In a move sure to spark outrage, the White House announced today that GM and Chrysler must cease participation in NASCAR at the end of the 2009 season if they hope to receive any additional financial aid from the government. Companies around the globe—Honda and Audi, to name two—have drawn down racing operations, and NASCAR itself has already felt the pinch in the form of reduced team spending. A complete withdrawal from America’s premier racing series is expected to save more than $250 million between GM and Chrysler, a substantial amount considering the drastic measures being implemented elsewhere.
“Automakers used to operate on the principle of ‘win on Sunday, sell on Monday,’ but the Auto Task Force’s research just doesn’t validate that as true,” said the statement from President Obama. While fans have decried the Car of Tomorrow for heavily limiting what little personalization the cookie-cutter series had previously allowed to participating manufacturers, and drivers have slammed its brick-like aerodynamics and unpredictable handling, even the governmental oversight committee sees that the full-scale regulation of the cars leaves the manufacturers very little space for research and development. “NASCAR is a racing series that regulates down to the smallest detail of the cars, where a car badged a Chevrolet or Dodge differs only marginally from a Ford or a Toyota. There’s no technological development to speak of.”
The statement goes on further to say the same demand will be made of Ford if it asks for government assistance. “In order to receive this money, corporations must demonstrate they will spend it wisely. Racing has been said to improve on-road technology, but frankly, NASCAR almost flaunts its standing among the lowest-tech forms of motorsport. NASCAR is not proven to drive advancements that transfer from the racetrack to the road, and this nation’s way forward does not hinge on decades-old technology. We need new, and we need innovation.”
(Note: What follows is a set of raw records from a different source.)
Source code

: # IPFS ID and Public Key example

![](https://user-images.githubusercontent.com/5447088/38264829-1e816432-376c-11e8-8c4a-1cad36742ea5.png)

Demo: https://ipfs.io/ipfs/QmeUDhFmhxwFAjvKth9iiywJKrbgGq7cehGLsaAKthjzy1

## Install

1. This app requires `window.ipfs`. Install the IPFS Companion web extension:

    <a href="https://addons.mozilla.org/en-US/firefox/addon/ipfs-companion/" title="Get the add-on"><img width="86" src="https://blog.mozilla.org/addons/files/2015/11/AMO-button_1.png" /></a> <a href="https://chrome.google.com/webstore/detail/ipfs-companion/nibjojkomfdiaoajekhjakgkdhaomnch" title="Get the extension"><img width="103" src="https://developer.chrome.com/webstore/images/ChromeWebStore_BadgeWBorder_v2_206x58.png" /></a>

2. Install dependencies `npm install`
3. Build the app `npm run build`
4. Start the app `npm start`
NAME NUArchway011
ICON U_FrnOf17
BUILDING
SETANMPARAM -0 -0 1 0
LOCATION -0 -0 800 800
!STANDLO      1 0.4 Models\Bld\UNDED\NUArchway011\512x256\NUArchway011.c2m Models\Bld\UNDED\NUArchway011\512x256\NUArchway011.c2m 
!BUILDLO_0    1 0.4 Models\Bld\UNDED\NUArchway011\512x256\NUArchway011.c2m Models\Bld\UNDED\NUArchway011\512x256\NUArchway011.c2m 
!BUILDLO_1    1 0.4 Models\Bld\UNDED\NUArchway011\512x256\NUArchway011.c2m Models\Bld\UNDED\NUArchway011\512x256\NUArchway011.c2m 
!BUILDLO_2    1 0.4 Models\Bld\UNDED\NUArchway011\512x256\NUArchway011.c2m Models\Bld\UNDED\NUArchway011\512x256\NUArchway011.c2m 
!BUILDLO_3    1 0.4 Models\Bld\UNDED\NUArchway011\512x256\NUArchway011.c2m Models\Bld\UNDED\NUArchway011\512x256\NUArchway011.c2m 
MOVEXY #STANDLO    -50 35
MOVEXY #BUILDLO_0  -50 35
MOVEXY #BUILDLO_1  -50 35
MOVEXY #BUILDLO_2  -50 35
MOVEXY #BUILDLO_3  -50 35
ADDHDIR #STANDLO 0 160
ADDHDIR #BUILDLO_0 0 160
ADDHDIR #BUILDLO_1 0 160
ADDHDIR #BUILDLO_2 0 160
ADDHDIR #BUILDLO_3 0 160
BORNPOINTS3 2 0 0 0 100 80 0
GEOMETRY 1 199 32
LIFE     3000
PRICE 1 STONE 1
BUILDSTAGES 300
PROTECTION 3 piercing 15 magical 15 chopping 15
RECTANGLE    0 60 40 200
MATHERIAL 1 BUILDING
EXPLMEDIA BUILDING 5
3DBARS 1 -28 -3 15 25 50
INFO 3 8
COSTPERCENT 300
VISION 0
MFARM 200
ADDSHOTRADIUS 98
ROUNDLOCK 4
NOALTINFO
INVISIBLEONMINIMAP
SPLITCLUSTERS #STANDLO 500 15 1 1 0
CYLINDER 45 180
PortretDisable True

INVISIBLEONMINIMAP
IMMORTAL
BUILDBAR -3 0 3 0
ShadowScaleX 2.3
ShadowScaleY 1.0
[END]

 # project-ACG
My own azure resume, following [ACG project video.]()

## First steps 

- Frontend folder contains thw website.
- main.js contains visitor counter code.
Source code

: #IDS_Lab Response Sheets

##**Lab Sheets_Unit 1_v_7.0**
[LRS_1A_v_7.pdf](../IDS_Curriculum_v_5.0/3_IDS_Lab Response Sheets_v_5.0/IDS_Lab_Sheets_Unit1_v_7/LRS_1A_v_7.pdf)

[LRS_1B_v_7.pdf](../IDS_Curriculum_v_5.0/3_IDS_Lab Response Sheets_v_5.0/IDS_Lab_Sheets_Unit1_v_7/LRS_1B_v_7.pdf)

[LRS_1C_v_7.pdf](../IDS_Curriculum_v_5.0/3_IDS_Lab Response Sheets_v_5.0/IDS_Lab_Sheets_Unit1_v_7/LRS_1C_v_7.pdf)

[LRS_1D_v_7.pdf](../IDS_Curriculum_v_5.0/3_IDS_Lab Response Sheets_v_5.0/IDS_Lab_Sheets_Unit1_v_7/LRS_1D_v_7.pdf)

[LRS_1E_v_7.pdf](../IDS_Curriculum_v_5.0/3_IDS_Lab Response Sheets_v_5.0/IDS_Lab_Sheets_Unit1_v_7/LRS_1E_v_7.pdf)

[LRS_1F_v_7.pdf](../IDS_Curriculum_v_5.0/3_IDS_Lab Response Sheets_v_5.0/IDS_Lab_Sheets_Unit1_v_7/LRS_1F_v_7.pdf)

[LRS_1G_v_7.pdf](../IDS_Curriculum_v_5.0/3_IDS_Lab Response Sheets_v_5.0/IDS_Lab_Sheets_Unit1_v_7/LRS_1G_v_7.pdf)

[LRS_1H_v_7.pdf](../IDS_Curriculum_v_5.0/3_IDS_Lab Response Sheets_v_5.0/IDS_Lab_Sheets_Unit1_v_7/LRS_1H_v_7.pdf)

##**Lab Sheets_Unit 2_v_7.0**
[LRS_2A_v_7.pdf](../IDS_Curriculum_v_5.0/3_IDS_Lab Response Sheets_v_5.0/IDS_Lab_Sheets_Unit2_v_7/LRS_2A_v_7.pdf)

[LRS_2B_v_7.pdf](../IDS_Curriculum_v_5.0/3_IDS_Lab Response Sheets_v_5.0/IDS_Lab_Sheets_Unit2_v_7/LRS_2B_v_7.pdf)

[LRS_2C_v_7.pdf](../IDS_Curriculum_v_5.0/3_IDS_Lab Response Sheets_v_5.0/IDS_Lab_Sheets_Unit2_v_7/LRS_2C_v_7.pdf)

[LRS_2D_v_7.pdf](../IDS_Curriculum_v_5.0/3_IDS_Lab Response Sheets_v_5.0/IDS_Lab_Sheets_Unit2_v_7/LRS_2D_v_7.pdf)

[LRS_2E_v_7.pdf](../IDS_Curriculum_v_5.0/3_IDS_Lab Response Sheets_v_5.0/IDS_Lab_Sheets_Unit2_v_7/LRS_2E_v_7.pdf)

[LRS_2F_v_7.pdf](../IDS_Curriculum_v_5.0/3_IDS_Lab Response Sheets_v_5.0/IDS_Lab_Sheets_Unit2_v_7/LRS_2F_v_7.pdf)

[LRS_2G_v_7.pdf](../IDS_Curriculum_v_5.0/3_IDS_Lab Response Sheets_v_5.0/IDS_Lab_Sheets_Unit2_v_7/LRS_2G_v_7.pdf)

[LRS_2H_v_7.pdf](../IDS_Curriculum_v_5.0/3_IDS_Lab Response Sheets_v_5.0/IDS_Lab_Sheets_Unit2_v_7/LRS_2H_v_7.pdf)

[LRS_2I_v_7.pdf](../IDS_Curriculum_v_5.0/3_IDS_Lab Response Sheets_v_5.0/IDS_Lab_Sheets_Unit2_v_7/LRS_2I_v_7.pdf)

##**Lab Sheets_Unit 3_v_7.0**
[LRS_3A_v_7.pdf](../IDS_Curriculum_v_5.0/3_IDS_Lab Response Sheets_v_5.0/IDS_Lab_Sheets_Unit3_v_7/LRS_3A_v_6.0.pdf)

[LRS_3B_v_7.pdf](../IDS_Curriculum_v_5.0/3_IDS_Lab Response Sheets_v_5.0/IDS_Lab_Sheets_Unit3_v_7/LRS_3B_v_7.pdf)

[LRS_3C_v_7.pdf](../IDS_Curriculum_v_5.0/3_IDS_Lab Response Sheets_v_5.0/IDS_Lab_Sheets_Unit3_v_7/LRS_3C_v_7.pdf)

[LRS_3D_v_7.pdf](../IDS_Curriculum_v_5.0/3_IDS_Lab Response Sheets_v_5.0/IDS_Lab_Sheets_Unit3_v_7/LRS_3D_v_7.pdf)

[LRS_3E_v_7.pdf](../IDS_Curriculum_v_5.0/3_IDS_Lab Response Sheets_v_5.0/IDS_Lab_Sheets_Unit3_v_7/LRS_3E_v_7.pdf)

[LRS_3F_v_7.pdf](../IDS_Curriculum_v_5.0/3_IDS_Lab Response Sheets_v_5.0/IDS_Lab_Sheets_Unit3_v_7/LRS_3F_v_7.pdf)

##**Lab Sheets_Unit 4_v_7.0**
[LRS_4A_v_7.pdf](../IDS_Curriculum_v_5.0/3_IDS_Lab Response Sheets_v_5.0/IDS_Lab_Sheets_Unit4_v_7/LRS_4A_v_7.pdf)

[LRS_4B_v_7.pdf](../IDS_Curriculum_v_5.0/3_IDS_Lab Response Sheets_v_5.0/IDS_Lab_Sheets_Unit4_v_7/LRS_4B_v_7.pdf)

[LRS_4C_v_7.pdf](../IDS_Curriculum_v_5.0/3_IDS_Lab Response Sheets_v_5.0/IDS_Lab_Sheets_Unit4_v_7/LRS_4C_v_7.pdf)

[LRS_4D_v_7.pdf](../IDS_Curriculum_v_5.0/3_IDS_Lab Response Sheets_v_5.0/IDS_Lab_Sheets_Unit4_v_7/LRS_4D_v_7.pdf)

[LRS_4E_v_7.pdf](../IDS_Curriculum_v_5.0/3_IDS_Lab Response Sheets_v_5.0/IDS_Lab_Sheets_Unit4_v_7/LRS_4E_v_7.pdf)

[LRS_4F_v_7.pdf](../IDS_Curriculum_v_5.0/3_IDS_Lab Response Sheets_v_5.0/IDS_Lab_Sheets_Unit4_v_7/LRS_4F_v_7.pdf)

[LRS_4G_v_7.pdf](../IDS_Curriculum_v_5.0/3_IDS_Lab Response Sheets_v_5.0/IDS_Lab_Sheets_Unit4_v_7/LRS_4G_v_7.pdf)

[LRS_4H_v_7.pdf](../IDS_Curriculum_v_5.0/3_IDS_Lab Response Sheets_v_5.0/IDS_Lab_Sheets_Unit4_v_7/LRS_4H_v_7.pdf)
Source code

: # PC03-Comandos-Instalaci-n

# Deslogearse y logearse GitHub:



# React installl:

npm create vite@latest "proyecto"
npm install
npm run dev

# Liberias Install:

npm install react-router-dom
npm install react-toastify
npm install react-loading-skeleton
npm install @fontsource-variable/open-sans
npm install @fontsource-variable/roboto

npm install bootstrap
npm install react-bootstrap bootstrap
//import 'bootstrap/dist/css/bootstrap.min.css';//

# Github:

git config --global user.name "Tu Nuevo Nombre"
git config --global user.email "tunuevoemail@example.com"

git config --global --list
The President realizes this will be an unpopular call, but stands behind the decision, saying, “This is an obvious cut to make, but it is not an easy one. This administration is not ignoring the tremendous sentimental value and emotional appeal NASCAR holds for so many Americans. But now is not the time for sentiment and nostalgia; now is a time for decisive financial action. If our automotive industry is to emerge from this recession intact, then these difficult decisions must be made.”
Both Chevrolet and Dodge see the move as only temporary, and fully expect to resume racing in NASCAR as soon as they have stabilized and the government’s hand in their operations is minimized. “There is nothing really to say at this point,” said one representative, who wished to remain anonymous. “We’ve been doing this since the beginning, and we always assumed we’d be doing this until the end. Heck, nobody ever thought to think that there would be an end. But we ain’t done. As soon as this is over, we’re taking back our spot at the top.”
NASCAR officials remain tight-lipped about the call, but sources say series president Mike Helton and team managers are exploring several options, including other manufacturers to fill Chevrolet and Dodge’s vacated positions. Given the company’s recent interest in motorsport and the steady cash-flow and V-8 engine provided by its new Genesis sedan, sources indicate that NASCAR is pinging Hyundai to gauge the Korean company’s interest in occupying a spot in NASCAR. “Toyota was not well-received their first year in the sport, nor was their first season an easy one,” the source says. “But they learned, they applied the lessons, and they have proven very competitive this year.”
If Hyundai does indeed join the series, there will no doubt be a steep learning curve, and the move would leave Ford the lone domestic battling a pair of Asian makes in America’s most popular racing series. We wonder, however, how long NASCAR could hold that title without two of its most storied participants.